There’s no doubt that depression can be a painful and even immobilizing condition. It’s safe to say, I believe, that depression is better treated than not. The significant issue is really the nature of the treatment.
Before discussing proper treatments, however, let’s first identify the problem. What is depression exactly? What causes it?
Some people consider depression to be a biological disorder, and depression at times is referred to as a “chemical imbalance” within the brain. Is this an accurate descriptive of what depression is and why it occurs? Perhaps in some cases, but generally speaking I believe it is not an accurate descriptive. I’ll explain why in a moment.
There certainly seems to be a biological, or brain makeup, component to depression in some instances. For example, individuals with so-called bipolar disorder experience down mood states — sometimes referred to as depression — interspersed with what could be described as mania. There are also cases of people with physical brain damage who experience depression.
Situations like this however are, in fact, the exception. The majority of people with depression do not have a clear physical component to their condition. This points to a conclusion I wholly agree with: depression is most often not a physical condition but a mental one. In other words, depression is thinking based.
Here’s how depression usually occurs:
A thought stream comes into our awareness that says, essentially, life is bad and should be different than it is. We accept this thought stream as truth and in response experience an emotional reaction — emotions are physical body responses to thought — that we call depression. What often happens beyond this is that we label, through accepting another thought stream as truth, the depression we feel as something bad or wrong. This, naturally, exacerbates our overall down mood.
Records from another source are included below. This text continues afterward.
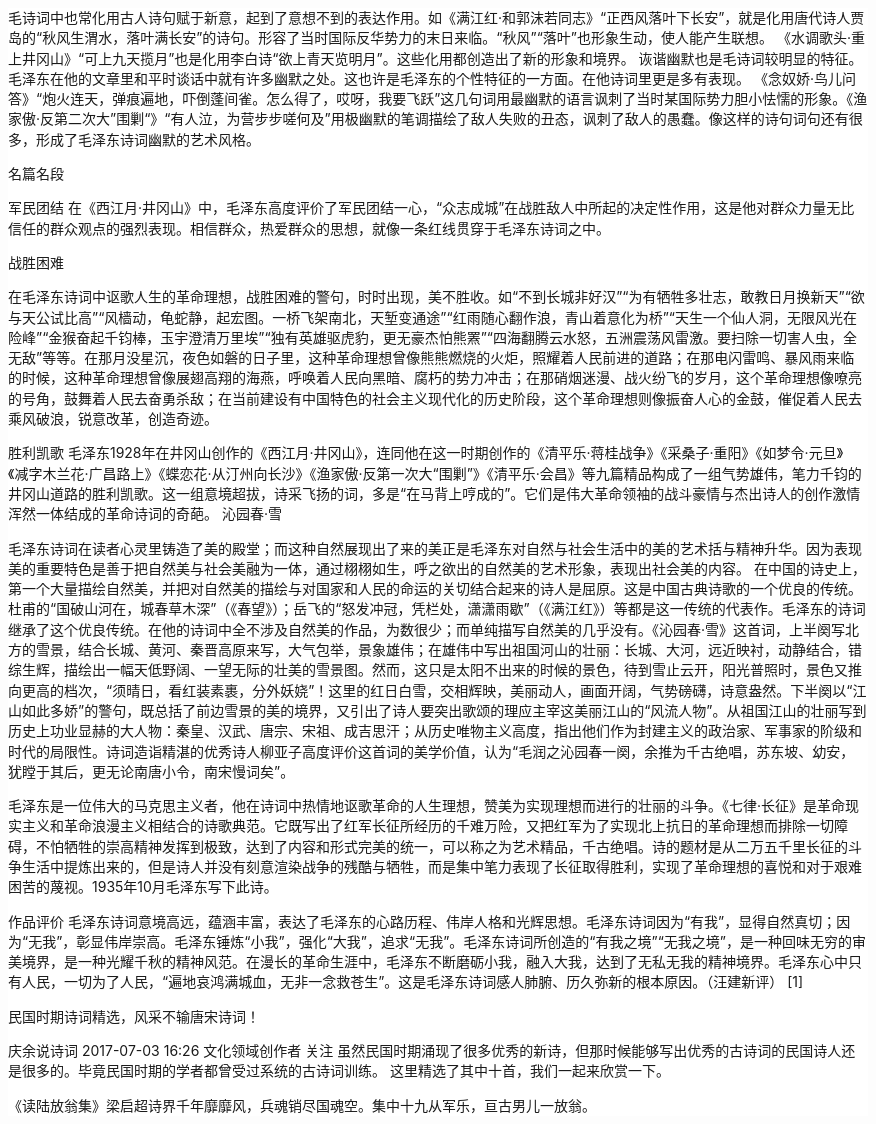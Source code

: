 毛诗词中也常化用古人诗句赋于新意，起到了意想不到的表达作用。如《满江红·和郭沫若同志》“正西风落叶下长安”，就是化用唐代诗人贾岛的“秋风生渭水，落叶满长安”的诗句。形容了当时国际反华势力的末日来临。“秋风”“落叶”也形象生动，使人能产生联想。
《水调歌头·重上井冈山》“可上九天揽月”也是化用李白诗“欲上青天览明月”。这些化用都创造出了新的形象和境界。
诙谐幽默也是毛诗词较明显的特征。毛泽东在他的文章里和平时谈话中就有许多幽默之处。这也许是毛泽东的个性特征的一方面。在他诗词里更是多有表现。
《念奴娇·鸟儿问答》“炮火连天，弹痕遍地，吓倒蓬间雀。怎么得了，哎呀，我要飞跃”这几句词用最幽默的语言讽刺了当时某国际势力胆小怯懦的形象。《渔家傲·反第二次大”围剿“》“有人泣，为营步步嗟何及”用极幽默的笔调描绘了敌人失败的丑态，讽刺了敌人的愚蠢。像这样的诗句词句还有很多，形成了毛泽东诗词幽默的艺术风格。

名篇名段

军民团结
在《西江月·井冈山》中，毛泽东高度评价了军民团结一心，“众志成城”在战胜敌人中所起的决定性作用，这是他对群众力量无比信任的群众观点的强烈表现。相信群众，热爱群众的思想，就像一条红线贯穿于毛泽东诗词之中。

战胜困难

在毛泽东诗词中讴歌人生的革命理想，战胜困难的警句，时时出现，美不胜收。如“不到长城非好汉”“为有牺牲多壮志，敢教日月换新天”“欲与天公试比高”“风樯动，龟蛇静，起宏图。一桥飞架南北，天堑变通途”“红雨随心翻作浪，青山着意化为桥”“天生一个仙人洞，无限风光在险峰”“金猴奋起千钧棒，玉宇澄清万里埃”“独有英雄驱虎豹，更无豪杰怕熊罴”“四海翻腾云水怒，五洲震荡风雷激。要扫除一切害人虫，全无敌”等等。在那月没星沉，夜色如磐的日子里，这种革命理想曾像熊熊燃烧的火炬，照耀着人民前进的道路；在那电闪雷鸣、暴风雨来临的时候，这种革命理想曾像展翅高翔的海燕，呼唤着人民向黑暗、腐朽的势力冲击；在那硝烟迷漫、战火纷飞的岁月，这个革命理想像嘹亮的号角，鼓舞着人民去奋勇杀敌；在当前建设有中国特色的社会主义现代化的历史阶段，这个革命理想则像振奋人心的金鼓，催促着人民去乘风破浪，锐意改革，创造奇迹。

胜利凯歌
毛泽东1928年在井冈山创作的《西江月·井冈山》，连同他在这一时期创作的《清平乐·蒋桂战争》《采桑子·重阳》《如梦令·元旦》《减字木兰花·广昌路上》《蝶恋花·从汀州向长沙》《渔家傲·反第一次大“围剿”》《清平乐·会昌》等九篇精品构成了一组气势雄伟，笔力千钧的井冈山道路的胜利凯歌。这一组意境超拔，诗采飞扬的词，多是“在马背上哼成的”。它们是伟大革命领袖的战斗豪情与杰出诗人的创作激情浑然一体结成的革命诗词的奇葩。
沁园春·雪

毛泽东诗词在读者心灵里铸造了美的殿堂；而这种自然展现出了来的美正是毛泽东对自然与社会生活中的美的艺术括与精神升华。因为表现美的重要特色是善于把自然美与社会美融为一体，通过栩栩如生，呼之欲出的自然美的艺术形象，表现出社会美的内容。
在中国的诗史上，第一个大量描绘自然美，并把对自然美的描绘与对国家和人民的命运的关切结合起来的诗人是屈原。这是中国古典诗歌的一个优良的传统。杜甫的“国破山河在，城春草木深”（《春望》）；岳飞的“怒发冲冠，凭栏处，潇潇雨歇”（《满江红》）等都是这一传统的代表作。毛泽东的诗词继承了这个优良传统。在他的诗词中全不涉及自然美的作品，为数很少；而单纯描写自然美的几乎没有。《沁园春·雪》这首词，上半阕写北方的雪景，结合长城、黄河、秦晋高原来写，大气包举，景象雄伟；在雄伟中写出祖国河山的壮丽：长城、大河，远近映衬，动静结合，错综生辉，描绘出一幅天低野阔、一望无际的壮美的雪景图。然而，这只是太阳不出来的时候的景色，待到雪止云开，阳光普照时，景色又推向更高的档次，“须晴日，看红装素裹，分外妖娆”！这里的红日白雪，交相辉映，美丽动人，画面开阔，气势磅礴，诗意盎然。下半阕以“江山如此多娇”的警句，既总括了前边雪景的美的境界，又引出了诗人要突出歌颂的理应主宰这美丽江山的“风流人物”。从祖国江山的壮丽写到历史上功业显赫的大人物：秦皇、汉武、唐宗、宋祖、成吉思汗；从历史唯物主义高度，指出他们作为封建主义的政治家、军事家的阶级和时代的局限性。诗词造诣精湛的优秀诗人柳亚子高度评价这首词的美学价值，认为“毛润之沁园春一阕，余推为千古绝唱，苏东坡、幼安，犹瞠于其后，更无论南唐小令，南宋慢词矣”。

毛泽东是一位伟大的马克思主义者，他在诗词中热情地讴歌革命的人生理想，赞美为实现理想而进行的壮丽的斗争。《七律·长征》是革命现实主义和革命浪漫主义相结合的诗歌典范。它既写出了红军长征所经历的千难万险，又把红军为了实现北上抗日的革命理想而排除一切障碍，不怕牺牲的崇高精神发挥到极致，达到了内容和形式完美的统一，可以称之为艺术精品，千古绝唱。诗的题材是从二万五千里长征的斗争生活中提炼出来的，但是诗人并没有刻意渲染战争的残酷与牺牲，而是集中笔力表现了长征取得胜利，实现了革命理想的喜悦和对于艰难困苦的蔑视。1935年10月毛泽东写下此诗。

作品评价
毛泽东诗词意境高远，蕴涵丰富，表达了毛泽东的心路历程、伟岸人格和光辉思想。毛泽东诗词因为“有我”，显得自然真切；因为“无我”，彰显伟岸崇高。毛泽东锤炼“小我”，强化“大我”，追求“无我”。毛泽东诗词所创造的“有我之境”“无我之境”，是一种回味无穷的审美境界，是一种光耀千秋的精神风范。在漫长的革命生涯中，毛泽东不断磨砺小我，融入大我，达到了无私无我的精神境界。毛泽东心中只有人民，一切为了人民，“遍地哀鸿满城血，无非一念救苍生”。这是毛泽东诗词感人肺腑、历久弥新的根本原因。（汪建新评）
 [1]


民国时期诗词精选，风采不输唐宋诗词！

庆余说诗词
2017-07-03 16:26
文化领域创作者
关注
虽然民国时期涌现了很多优秀的新诗，但那时候能够写出优秀的古诗词的民国诗人还是很多的。毕竟民国时期的学者都曾受过系统的古诗词训练。
这里精选了其中十首，我们一起来欣赏一下。

《读陆放翁集》梁启超诗界千年靡靡风，兵魂销尽国魂空。集中十九从军乐，亘古男儿一放翁。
Welcome to “depression”. Now, what’s to be done about it?
A couple of responses to depression that I consider very effective, and can be done within one’s own surroundings and outside any form of rehab facility, are meridian energy therapy along the lines of EFT, and something called The Work. Meridian energy therapy is akin to acupuncture with touch taking the place of needle insertions.
Get more information about meridian energy therapy Here.
The Work is a tool created by life help teacher Byron Katie. The Work is, essentially, a cost-benefit analysis for believing thought and attaching to the corresponding suffering toxic thinking causes. The Work is performed by writing down painful thinking streams and applying four questions to them:
– Is the thought true?
– Can I absolutely know that the thought is true?
– How do I react when I believe the thought?
– Who would I be without the thought?
Get more information about The Work Here.
A third method for dealing with depression is to observe it but otherwise allow it to be. This is in contrast to the response most people have to depression: most people feel a need to “do” something about depression and will often embrace depression as some form of absolute life truth, or attempt to push it out of their awareness.
Both of these responses, however, engage depression and so actually hold it within our awareness. If we let the experience of depression simply be there, if we observed our depression but otherwise allowed it to be, we would stop engaging the experience and any ties between it and us would ultimately weaken.
Get more information about this method of observation and allowing Here.
So is going to a rehab facility the best option for depression? Perhaps… but it’s certainly not the only option. The methods mentioned within this writing can be undertaken by most any person, in most any setting.